Set down exactly the entries below, beginning at their first line and ending at the line with "- For the attribute".

= = = = =

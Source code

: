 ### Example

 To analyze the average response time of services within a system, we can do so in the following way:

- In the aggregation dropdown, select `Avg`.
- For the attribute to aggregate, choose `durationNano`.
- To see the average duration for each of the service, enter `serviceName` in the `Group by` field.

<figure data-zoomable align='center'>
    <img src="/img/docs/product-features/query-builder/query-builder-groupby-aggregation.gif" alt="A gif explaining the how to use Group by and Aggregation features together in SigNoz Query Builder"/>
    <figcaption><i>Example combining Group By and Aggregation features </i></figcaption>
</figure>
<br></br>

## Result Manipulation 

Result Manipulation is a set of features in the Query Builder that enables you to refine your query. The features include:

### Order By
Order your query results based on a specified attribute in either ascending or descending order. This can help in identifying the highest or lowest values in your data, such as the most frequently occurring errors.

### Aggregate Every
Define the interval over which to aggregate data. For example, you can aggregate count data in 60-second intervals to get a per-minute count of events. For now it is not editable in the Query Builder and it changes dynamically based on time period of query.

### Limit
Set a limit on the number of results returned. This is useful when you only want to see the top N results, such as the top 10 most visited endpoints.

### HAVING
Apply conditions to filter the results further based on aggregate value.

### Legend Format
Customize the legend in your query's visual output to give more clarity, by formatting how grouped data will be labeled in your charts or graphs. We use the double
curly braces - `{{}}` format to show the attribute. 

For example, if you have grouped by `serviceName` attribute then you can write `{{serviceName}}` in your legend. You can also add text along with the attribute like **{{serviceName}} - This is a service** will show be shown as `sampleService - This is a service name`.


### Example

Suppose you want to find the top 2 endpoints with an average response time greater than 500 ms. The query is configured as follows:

= = = = =

* **Written solution**:
Source code

: ### Example

 To analyze the average response time of services within a system, we can do so in the following way:

- In the aggregation dropdown, select `Avg`.
- For the attribute to aggregate, choose `durationNano`.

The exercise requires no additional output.